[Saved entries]

===

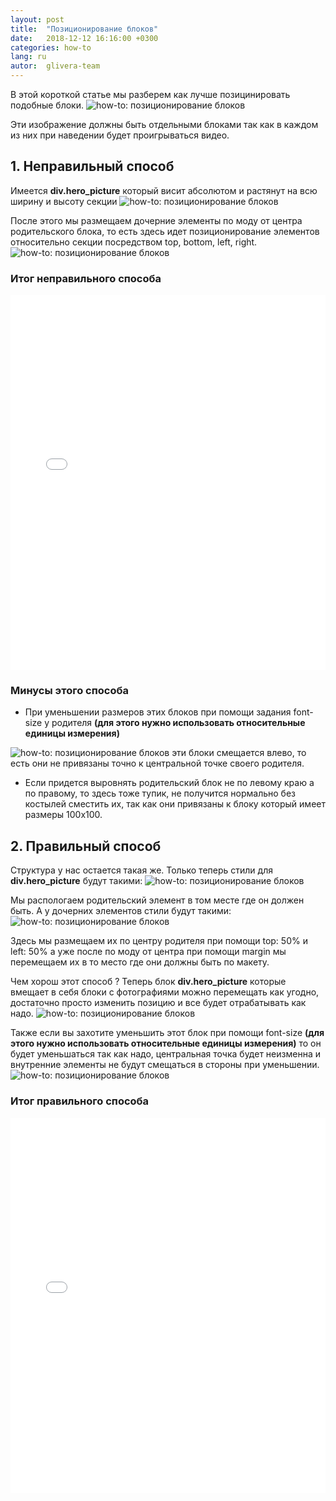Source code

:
 ```yaml
---
layout: post
title:  "Позиционирование блоков"
date:   2018-12-12 16:16:00 +0300
categories: how-to
lang: ru
autor:  glivera-team
---
```


В этой короткой статье мы разберем как лучше позицинировать подобные блоки.
<img alt="how-to: позиционирование блоков" src="../../../../i/block_positioning_1.jpg">

Эти изображение должны быть отдельными блоками так как в каждом из них при наведении будет проигрываться видео.

## 1. Неправильный способ

Имеется <b>div.hero_picture</b> который висит абсолютом и растянут на всю ширину и высоту секции
<img alt="how-to: позиционирование блоков" src="../../../../i/block_positioning_2.jpg">

После этого мы размещаем дочерние элементы по моду от центра родительского блока, то есть здесь идет позиционирование элементов относительно секции посредством top, bottom, left, right.
<img alt="how-to: позиционирование блоков" src="../../../../i/block_positioning_3.jpg">

### Итог неправильного способа
<iframe height='600' scrolling='no' title='Positioning block bad implementation' src='//codepen.io/edudiak/embed/MzzVzg/?height=600&theme-id=0&default-tab=css,result' frameborder='no' allowtransparency='true' allowfullscreen='true' style='width: 100%;'>See the Pen <a href='https://codepen.io/edudiak/pen/MzzVzg/'>Positioning block bad implementation</a> by Evgen (<a href='https://codepen.io/edudiak'>@edudiak</a>) on <a href='https://codepen.io'>CodePen</a>.
</iframe>

### Минусы этого способа

* При уменьшении размеров этих блоков при помощи задания font-size у родителя <b>(для этого нужно использовать относительные единицы измерения) </b>
<img alt="how-to: позиционирование блоков" src="../../../../i/block_positioning_8.jpg">
эти блоки смещается влево, то есть они не привязаны точно к центральной точке своего родителя.

* Если придется выровнять родительский блок не по левому краю а по правому, то здесь тоже тупик, не получится нормально без костылей сместить их, так как они привязаны к блоку который имеет размеры 100x100.

## 2. Правильный способ

Структура у нас остается такая же. Только теперь стили для <b>div.hero_picture</b> будут такими:
<img alt="how-to: позиционирование блоков" src="../../../../i/block_positioning_4.jpg">

Мы распологаем родительский элемент в том месте где он должен быть. А у дочерних элементов стили будут такими:
<img alt="how-to: позиционирование блоков" src="../../../../i/block_positioning_5.jpg">

Здесь мы размещаем их по центру родителя при помощи top: 50% и left: 50% а уже после по моду от центра при помощи margin мы перемещаем их в то место где они должны быть по макету.

Чем хорош этот способ ? Теперь блок <b>div.hero_picture</b>  которые вмещает в себя блоки с фотографиями можно перемещать как угодно, достаточно просто изменить позицию и все будет отрабатывать как надо.
<img alt="how-to: позиционирование блоков" src="../../../../i/block_positioning_6.jpg">

Также если вы захотите уменьшить этот блок при помощи font-size <b>(для этого нужно использовать относительные единицы измерения)</b> то он будет уменьшаться так как надо, центральная точка будет неизменна и внутренние элементы не будут смещаться в стороны при уменьшении.
<img alt="how-to: позиционирование блоков" src="../../../../i/block_positioning_7.jpg">

### Итог правильного способа
<iframe height='600' scrolling='no' title='Positioning block good implementation' src='//codepen.io/edudiak/embed/dQQegg/?height=600&theme-id=0&default-tab=css,result' frameborder='no' allowtransparency='true' allowfullscreen='true' style='width: 100%;'>See the Pen <a href='https://codepen.io/edudiak/pen/dQQegg/'>Positioning block good implementation</a> by Evgen (<a href='https://codepen.io/edudiak'>@edudiak</a>) on <a href='https://codepen.io'>CodePen</a>.
</iframe>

===

_Task item_
Write out again exactly the lines from the start of the data above through the line containing "После этого мы", inclusive, excluding any pictures.

_Solution for this problem_
Source code

:
 ```yaml
---
layout: post
title:  "Позиционирование блоков"
date:   2018-12-12 16:16:00 +0300
categories: how-to
lang: ru
autor:  glivera-team
---
```


В этой короткой статье мы разберем как лучше позицинировать подобные блоки.
<img alt="how-to: позиционирование блоков" src="../../../../i/block_positioning_1.jpg">

Эти изображение должны быть отдельными блоками так как в каждом из них при наведении будет проигрываться видео.

## 1. Неправильный способ

Имеется <b>div.hero_picture</b> который висит абсолютом и растянут на всю ширину и высоту секции
<img alt="how-to: позиционирование блоков" src="../../../../i/block_positioning_2.jpg">

После этого мы размещаем дочерние элементы по моду от центра родительского блока, то есть здесь идет позиционирование элементов относительно секции посредством top, bottom, left, right.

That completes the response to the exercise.